『じゃなくて』をやめて、『だけでは不足』と考える

   「じゃなくて」ではなく「だけでは不足」という考え方を、子育てや日常のコミュニケーションに活かしていきたいと思った話。

最近、Podcastのとある対談番組を聴いていて印象に残った言葉がありました。

それは、「人の心の奥まで届くものづくりとは」というテーマで話されている中で、承認欲求について触れられていた文脈。

「今流行っているからとか、人気だからとか、そういった承認欲求だけでは不足している」ということをお話しされていました。

ここが印象に残った理由は、「承認欲求で動くのはダメ」という言い方ではなく「承認欲求だけでは不足している」という言い回しをされていたから。

この言い換え、表現がすごくいいなと思いました。

わたしはつい、「〇〇じゃなくて、△△が大事」という言い方をしてしまうことがあります。

もちろん本当に否定すべきことは否定すべきだし、発信の都合上、伝わりやすさを優先してこんのような言い回しをすることもあるのですが。

でも、特に否定すべきことではないし、他人は他人の考え方あってよい場面で、不必要に否定してしまう場面もあるように感じています。

例えば、「人から褒められるために頑張るんじゃなくて、自分のために頑張る」とか、「外食に頼るんじゃなくて、自炊することが大事」とか。

このように「じゃなくて」という言葉を使うと、前にあるものを否定して、後で述べるものを選ぶような印象になります。

自分にとって大切にしたいことや優先順位がはっきり見えてくるのは良いことなのですが、知らず知らずのうちに、その対極にあることを否定するような姿勢をとっていることもあるのです。否定する必要はまったくないのに。

先の話にもあった承認欲求だって、人から認められたいと思う気持ちは、人間として自然なもの。

だから、承認欲求が悪いわけではない。

ただ、承認されることだけを目標にすると、苦しくなることがある。

褒められなかった時に「こんなに頑張ったのに」と苦しくなったり、相手の反応によって自分の価値を決めてしまったりする。
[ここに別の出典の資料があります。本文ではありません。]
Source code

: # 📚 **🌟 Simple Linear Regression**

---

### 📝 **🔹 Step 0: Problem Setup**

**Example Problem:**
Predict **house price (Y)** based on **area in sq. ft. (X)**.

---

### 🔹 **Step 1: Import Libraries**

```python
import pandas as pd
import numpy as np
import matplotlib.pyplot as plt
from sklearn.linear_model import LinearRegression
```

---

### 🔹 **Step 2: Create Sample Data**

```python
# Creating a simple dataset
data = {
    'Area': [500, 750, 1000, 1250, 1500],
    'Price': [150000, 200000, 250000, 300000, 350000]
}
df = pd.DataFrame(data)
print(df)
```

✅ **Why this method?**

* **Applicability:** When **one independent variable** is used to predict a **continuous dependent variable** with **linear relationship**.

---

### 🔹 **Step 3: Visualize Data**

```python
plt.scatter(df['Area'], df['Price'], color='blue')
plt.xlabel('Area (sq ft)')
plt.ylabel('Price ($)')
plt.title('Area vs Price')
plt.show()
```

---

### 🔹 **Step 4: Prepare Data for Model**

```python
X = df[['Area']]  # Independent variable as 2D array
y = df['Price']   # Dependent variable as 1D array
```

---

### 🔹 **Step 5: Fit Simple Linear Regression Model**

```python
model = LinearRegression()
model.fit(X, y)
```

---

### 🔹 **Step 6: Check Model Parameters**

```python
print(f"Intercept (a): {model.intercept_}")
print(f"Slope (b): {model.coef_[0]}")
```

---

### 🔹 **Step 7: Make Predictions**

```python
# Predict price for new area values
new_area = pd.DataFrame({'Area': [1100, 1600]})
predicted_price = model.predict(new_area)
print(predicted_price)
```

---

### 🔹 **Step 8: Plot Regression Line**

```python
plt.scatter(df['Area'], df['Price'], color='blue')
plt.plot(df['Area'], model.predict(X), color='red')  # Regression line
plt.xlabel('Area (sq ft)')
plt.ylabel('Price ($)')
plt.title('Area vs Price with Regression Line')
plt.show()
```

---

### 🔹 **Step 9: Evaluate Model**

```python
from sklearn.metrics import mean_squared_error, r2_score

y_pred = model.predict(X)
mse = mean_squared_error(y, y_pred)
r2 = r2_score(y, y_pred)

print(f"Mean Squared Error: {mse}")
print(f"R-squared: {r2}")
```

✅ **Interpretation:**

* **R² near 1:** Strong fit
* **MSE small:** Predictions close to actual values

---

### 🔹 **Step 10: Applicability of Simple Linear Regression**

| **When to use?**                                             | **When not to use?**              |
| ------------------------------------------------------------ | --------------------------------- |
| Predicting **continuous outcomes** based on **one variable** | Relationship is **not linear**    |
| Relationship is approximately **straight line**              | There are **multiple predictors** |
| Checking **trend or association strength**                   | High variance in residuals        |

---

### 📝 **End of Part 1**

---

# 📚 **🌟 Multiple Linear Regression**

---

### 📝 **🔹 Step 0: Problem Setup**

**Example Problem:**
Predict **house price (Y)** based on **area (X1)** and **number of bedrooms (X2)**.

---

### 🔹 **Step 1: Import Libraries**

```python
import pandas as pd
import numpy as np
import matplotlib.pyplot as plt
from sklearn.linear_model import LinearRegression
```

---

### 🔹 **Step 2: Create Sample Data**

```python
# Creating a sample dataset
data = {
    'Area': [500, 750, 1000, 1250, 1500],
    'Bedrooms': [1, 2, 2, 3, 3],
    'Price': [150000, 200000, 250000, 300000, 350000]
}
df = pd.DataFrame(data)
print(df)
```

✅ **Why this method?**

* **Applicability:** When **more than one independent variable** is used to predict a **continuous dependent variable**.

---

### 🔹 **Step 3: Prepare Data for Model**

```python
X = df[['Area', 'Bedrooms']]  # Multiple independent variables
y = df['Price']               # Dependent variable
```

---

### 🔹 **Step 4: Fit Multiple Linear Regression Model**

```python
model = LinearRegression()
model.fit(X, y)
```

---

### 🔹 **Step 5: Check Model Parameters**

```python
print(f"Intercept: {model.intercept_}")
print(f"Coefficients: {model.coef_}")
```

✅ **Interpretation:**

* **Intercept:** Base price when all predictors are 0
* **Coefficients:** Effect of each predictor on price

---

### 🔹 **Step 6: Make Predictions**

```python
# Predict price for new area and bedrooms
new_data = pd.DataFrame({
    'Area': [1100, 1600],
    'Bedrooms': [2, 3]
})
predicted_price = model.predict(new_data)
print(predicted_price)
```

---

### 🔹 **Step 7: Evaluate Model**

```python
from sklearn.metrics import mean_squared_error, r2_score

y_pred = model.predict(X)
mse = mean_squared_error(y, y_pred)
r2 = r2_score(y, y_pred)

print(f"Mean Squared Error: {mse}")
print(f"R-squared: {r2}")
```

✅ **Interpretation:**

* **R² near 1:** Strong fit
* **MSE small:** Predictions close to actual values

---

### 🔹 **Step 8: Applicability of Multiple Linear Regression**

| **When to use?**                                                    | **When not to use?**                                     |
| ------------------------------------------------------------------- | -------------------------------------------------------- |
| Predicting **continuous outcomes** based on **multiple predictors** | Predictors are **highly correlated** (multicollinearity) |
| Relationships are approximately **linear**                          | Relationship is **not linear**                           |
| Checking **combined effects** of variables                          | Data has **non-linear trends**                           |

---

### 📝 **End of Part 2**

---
だから、「承認欲求じゃなくて自分軸」ではなく、「承認欲求だけでは不足だから、自分の納得感も大切にする」という考え方を持てたら自分にも他人にも寛容になれるのかも。

この考え方は、子育てでも大切だなと思いました。

例えば、子どもが「ゲームをもっとしたい」と言った時。

「ゲームはばっかりしてたらダメ」と言ってしまうことがあります。

でも、ゲームが悪いわけではありません。

楽しい時間だったり、夫や姉妹間のコミュニケーションだったり、子どもにとって大事なものでもあります。

ただ、ゲームだけでは不足している、ということ。

体を動かすことや、睡眠、勉強、五感を使う遊び。そういうものも必要だから、時間を決めよう。

そう考えると、「ゲームを否定する親」と「ゲームをしたい子ども」という対立ではなくなる気がします。

他にも、「お菓子をもっと食べたい」と言われたとき。

「ダメ、お菓子ばっかり食べないの」ではなく、

「お菓子を食べたい気持ちは分かる。でも、お菓子だけでは体に必要なものが足りないから、ごはんも食べよう」

子どもの気持ちと、親が持っている経験や視点。

どちらか一方ではなく、両方を合わせて考える。

これは親子だけではなく、夫婦や人間関係でも同じだと思います。

例えば、家事。「効率化すればいい」でもなく、「昔ながらの丁寧な暮らしが大事」でもない。

効率化だけでは不足している部分もあるし、丁寧さだけでは続かないこともあります。

わたしは以前から、何かを改善しようとするときに、「今までの自分のやり方は間違っていた」と思ってしまうことがありました。

でも、「だけでは不足」という考え方をすると、過去の自分を否定しなくていい。そして他人も否定しなくていい。

その時はその時で必要だった。でも、今の自分にはもう少し足りないものがある。

だから新しいものを足していく。

そう考えられるとラクなのかも。

「〇〇じゃなくて△△」という考え方は、答えを一つに決める考え方。

でも、「〇〇だけでは不足だから△△も必要」という考え方は、今あるものに何かを足していく考え方。

どちらかを選ぶのではなく、両方を持つ。

子どもとの関わりでも、自分自身との向き合い方でも、この「だけでは不足」という視点を持っていたいなと思いました。